Optimal feature subset
Finding an optimal feature subset for a task can improve interpretation and reduce computing costs. Reducing computing costs is particularly important in the context of global land cover mapping considering the size of the data set we are handling. Irrelevant or correlated features are reportedly damaging to learning algorithm like decision trees (John et al., 1994). Applying feature selection will downsize input dimension with the possibility of enhanced accuracy.
Both filter and wrapper approaches can be adopted for feature subset selection. Filter approaches use only the training data in the process of evaluation but wrapper approaches incorporated the induction algorithm as part of the evaluation in the search of the best possible feature subset. Wrapper approaches are reportedly superior when applied to decision trees resulting in smaller tree sizes (better interpretative power) and higher accuracies (Kohavi and John, 1998). For our experiment, we used a wrapper approach with decision tree classifier. The induction algorithm is run on the training data set using different subsets of the original features sets.

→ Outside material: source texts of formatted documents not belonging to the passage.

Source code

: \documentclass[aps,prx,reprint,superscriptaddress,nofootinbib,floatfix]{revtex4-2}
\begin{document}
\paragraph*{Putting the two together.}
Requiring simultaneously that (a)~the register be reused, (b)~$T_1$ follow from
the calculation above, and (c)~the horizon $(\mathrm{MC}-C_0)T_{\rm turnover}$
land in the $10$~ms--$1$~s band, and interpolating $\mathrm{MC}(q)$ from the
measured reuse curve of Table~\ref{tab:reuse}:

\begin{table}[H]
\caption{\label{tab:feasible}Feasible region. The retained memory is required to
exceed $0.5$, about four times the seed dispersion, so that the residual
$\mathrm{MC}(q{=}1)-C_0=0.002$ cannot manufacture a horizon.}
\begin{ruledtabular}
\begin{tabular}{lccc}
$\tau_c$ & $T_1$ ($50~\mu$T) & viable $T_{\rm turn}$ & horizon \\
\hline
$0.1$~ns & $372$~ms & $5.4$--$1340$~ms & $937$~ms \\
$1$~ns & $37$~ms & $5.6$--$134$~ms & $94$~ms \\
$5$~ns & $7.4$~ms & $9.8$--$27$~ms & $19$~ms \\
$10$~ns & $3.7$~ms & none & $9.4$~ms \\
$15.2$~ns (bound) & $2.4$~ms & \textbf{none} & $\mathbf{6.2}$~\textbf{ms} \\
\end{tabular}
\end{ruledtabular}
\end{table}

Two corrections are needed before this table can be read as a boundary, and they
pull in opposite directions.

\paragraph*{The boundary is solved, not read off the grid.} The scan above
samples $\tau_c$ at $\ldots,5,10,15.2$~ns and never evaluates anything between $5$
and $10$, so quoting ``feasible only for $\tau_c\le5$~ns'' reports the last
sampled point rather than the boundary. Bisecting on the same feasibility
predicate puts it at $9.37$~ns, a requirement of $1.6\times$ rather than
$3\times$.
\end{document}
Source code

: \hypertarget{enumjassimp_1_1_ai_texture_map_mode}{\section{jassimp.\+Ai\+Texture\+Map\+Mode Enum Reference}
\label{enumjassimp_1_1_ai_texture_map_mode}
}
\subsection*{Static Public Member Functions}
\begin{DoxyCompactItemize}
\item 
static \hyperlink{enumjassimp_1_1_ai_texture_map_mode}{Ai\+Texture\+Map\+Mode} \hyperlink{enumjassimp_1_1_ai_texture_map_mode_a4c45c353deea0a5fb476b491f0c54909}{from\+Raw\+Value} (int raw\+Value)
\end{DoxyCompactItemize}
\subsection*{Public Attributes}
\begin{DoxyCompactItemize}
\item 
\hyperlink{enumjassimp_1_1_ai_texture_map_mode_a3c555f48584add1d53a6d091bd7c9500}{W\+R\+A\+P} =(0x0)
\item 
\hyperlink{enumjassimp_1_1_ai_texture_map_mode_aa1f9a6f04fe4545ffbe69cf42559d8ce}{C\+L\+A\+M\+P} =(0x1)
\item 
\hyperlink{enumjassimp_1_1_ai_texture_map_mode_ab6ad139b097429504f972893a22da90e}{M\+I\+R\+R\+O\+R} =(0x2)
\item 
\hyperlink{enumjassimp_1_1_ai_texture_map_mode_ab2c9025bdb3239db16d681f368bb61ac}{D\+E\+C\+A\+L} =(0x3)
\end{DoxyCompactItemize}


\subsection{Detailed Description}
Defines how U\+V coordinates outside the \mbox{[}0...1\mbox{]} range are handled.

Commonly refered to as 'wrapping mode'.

The subset with highest evaluation is used to generate a classifier.
A forward selection procedure using best-first search is adopted (Ginsberg, 1993). Forward selection implies an operation of addition for each expansion. The search states are nodes representing subsets of features. The idea of best-first search is to jump to the most promising node generated so far that has not been expanded. The search is stopped when an improved node has not been found in the previous k expansions. An improved node is defined as a node that has an accuracy of not less than x percent higher than the best node found so far. For our experiment, k and x are defined as 5 and 0.001% respectively.